EXERCISE OBJECTIVE
Produce a verbatim copy of the records, and keep the images out of it.

SOURCE DATA
------

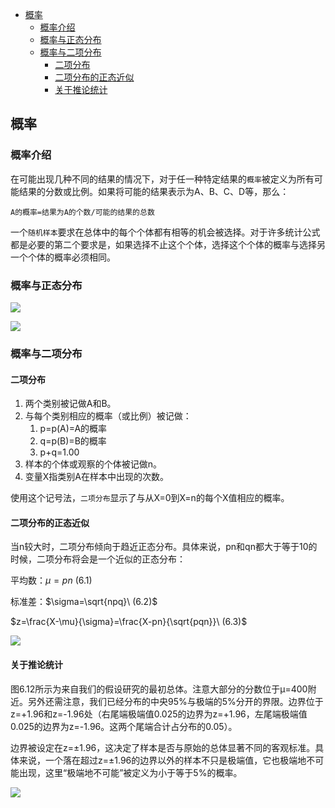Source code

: - [概率](#%e6%a6%82%e7%8e%87)
  - [概率介绍](#%e6%a6%82%e7%8e%87%e4%bb%8b%e7%bb%8d)
  - [概率与正态分布](#%e6%a6%82%e7%8e%87%e4%b8%8e%e6%ad%a3%e6%80%81%e5%88%86%e5%b8%83)
  - [概率与二项分布](#%e6%a6%82%e7%8e%87%e4%b8%8e%e4%ba%8c%e9%a1%b9%e5%88%86%e5%b8%83)
    - [二项分布](#%e4%ba%8c%e9%a1%b9%e5%88%86%e5%b8%83)
    - [二项分布的正态近似](#%e4%ba%8c%e9%a1%b9%e5%88%86%e5%b8%83%e7%9a%84%e6%ad%a3%e6%80%81%e8%bf%91%e4%bc%bc)
    - [关于推论统计](#%e5%85%b3%e4%ba%8e%e6%8e%a8%e8%ae%ba%e7%bb%9f%e8%ae%a1)

## 概率
### 概率介绍
在可能出现几种不同的结果的情况下，对于任一种特定结果的`概率`被定义为所有可能结果的分数或比例。如果将可能的结果表示为A、B、C、D等，那么：

    A的概率=结果为A的个数/可能的结果的总数

一个`随机样本`要求在总体中的每个个体都有相等的机会被选择。对于许多统计公式都是必要的第二个要求是，如果选择不止这个个体，选择这个个体的概率与选择另一个个体的概率必须相同。

### 概率与正态分布
![](http://ou8qjsj0m.bkt.clouddn.com//17-10-24/45270270.jpg)

![](http://ou8qjsj0m.bkt.clouddn.com//17-10-24/60378296.jpg)

### 概率与二项分布
#### 二项分布
1. 两个类别被记做A和B。
2. 与每个类别相应的概率（或比例）被记做：
    1. p=p(A)=A的概率
    2. q=p(B)=B的概率
    3. p+q=1.00
3. 样本的个体或观察的个体被记做n。
4. 变量X指类别A在样本中出现的次数。

使用这个记号法，`二项分布`显示了与从X=0到X=n的每个X值相应的概率。

#### 二项分布的正态近似
当n较大时，二项分布倾向于趋近正态分布。具体来说，pn和qn都大于等于10的时候，二项分布将会是一个近似的正态分布：

平均数：$\mu=pn\ (6.1)$

标准差：$\sigma=\sqrt{npq}\ (6.2)$

$z=\frac{X-\mu}{\sigma}=\frac{X-pn}{\sqrt{pqn}}\ (6.3)$

![](http://ou8qjsj0m.bkt.clouddn.com//17-10-24/95038075.jpg)

#### 关于推论统计
图6.12所示为来自我们的假设研究的最初总体。注意大部分的分数位于μ=400附近。另外还需注意，我们已经分布的中央95%与极端的5%分开的界限。边界位于z=+1.96和z=-1.96处（右尾端极端值0.025的边界为z=+1.96，左尾端极端值0.025的边界为z=-1.96。这两个尾端合计占分布的0.05）。

边界被设定在z=±1.96，这决定了样本是否与原始的总体显著不同的客观标准。具体来说，一个落在超过z=±1.96的边界以外的样本不只是极端值，它也极端地不可能出现，这里“极端地不可能”被定义为小于等于5%的概率。

![](http://ou8qjsj0m.bkt.clouddn.com//17-10-24/54475703.jpg)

------

WORKED SOLUTION
Source code

: - [概率](#%e6%a6%82%e7%8e%87)
  - [概率介绍](#%e6%a6%82%e7%8e%87%e4%bb%8b%e7%bb%8d)
  - [概率与正态分布](#%e6%a6%82%e7%8e%87%e4%b8%8e%e6%ad%a3%e6%80%81%e5%88%86%e5%b8%83)
  - [概率与二项分布](#%e6%a6%82%e7%8e%87%e4%b8%8e%e4%ba%8c%e9%a1%b9%e5%88%86%e5%b8%83)
    - [二项分布](#%e4%ba%8c%e9%a1%b9%e5%88%86%e5%b8%83)
    - [二项分布的正态近似](#%e4%ba%8c%e9%a1%b9%e5%88%86%e5%b8%83%e7%9a%84%e6%ad%a3%e6%80%81%e8%bf%91%e4%bc%bc)
    - [关于推论统计](#%e5%85%b3%e4%ba%8e%e6%8e%a8%e8%ae%ba%e7%bb%9f%e8%ae%a1)

## 概率
### 概率介绍
在可能出现几种不同的结果的情况下，对于任一种特定结果的`概率`被定义为所有可能结果的分数或比例。如果将可能的结果表示为A、B、C、D等，那么：

    A的概率=结果为A的个数/可能的结果的总数

一个`随机样本`要求在总体中的每个个体都有相等的机会被选择。对于许多统计公式都是必要的第二个要求是，如果选择不止这个个体，选择这个个体的概率与选择另一个个体的概率必须相同。

### 概率与正态分布
![](http://ou8qjsj0m.bkt.clouddn.com//17-10-24/45270270.jpg)

![](http://ou8qjsj0m.bkt.clouddn.com//17-10-24/60378296.jpg)

### 概率与二项分布
#### 二项分布
1. 两个类别被记做A和B。
2. 与每个类别相应的概率（或比例）被记做：
    1. p=p(A)=A的概率
    2. q=p(B)=B的概率
    3. p+q=1.00
3. 样本的个体或观察的个体被记做n。
4. 变量X指类别A在样本中出现的次数。

使用这个记号法，`二项分布`显示了与从X=0到X=n的每个X值相应的概率。

#### 二项分布的正态近似
当n较大时，二项分布倾向于趋近正态分布。具体来说，pn和qn都大于等于10的时候，二项分布将会是一个近似的正态分布：

平均数：$\mu=pn\ (6.1)$

标准差：$\sigma=\sqrt{npq}\ (6.2)$

$z=\frac{X-\mu}{\sigma}=\frac{X-pn}{\sqrt{pqn}}\ (6.3)$

![](http://ou8qjsj0m.bkt.clouddn.com//17-10-24/95038075.jpg)

#### 关于推论统计
图6.12所示为来自我们的假设研究的最初总体。注意大部分的分数位于μ=400附近。另外还需注意，我们已经分布的中央95%与极端的5%分开的界限。边界位于z=+1.96和z=-1.96处（右尾端极端值0.025的边界为z=+1.96，左尾端极端值0.025的边界为z=-1.96。这两个尾端合计占分布的0.05）。

边界被设定在z=±1.96，这决定了样本是否与原始的总体显著不同的客观标准。具体来说，一个落在超过z=±1.96的边界以外的样本不只是极端值，它也极端地不可能出现，这里“极端地不可能”被定义为小于等于5%的概率。

![](http://ou8qjsj0m.bkt.clouddn.com//17-10-24/54475703.jpg)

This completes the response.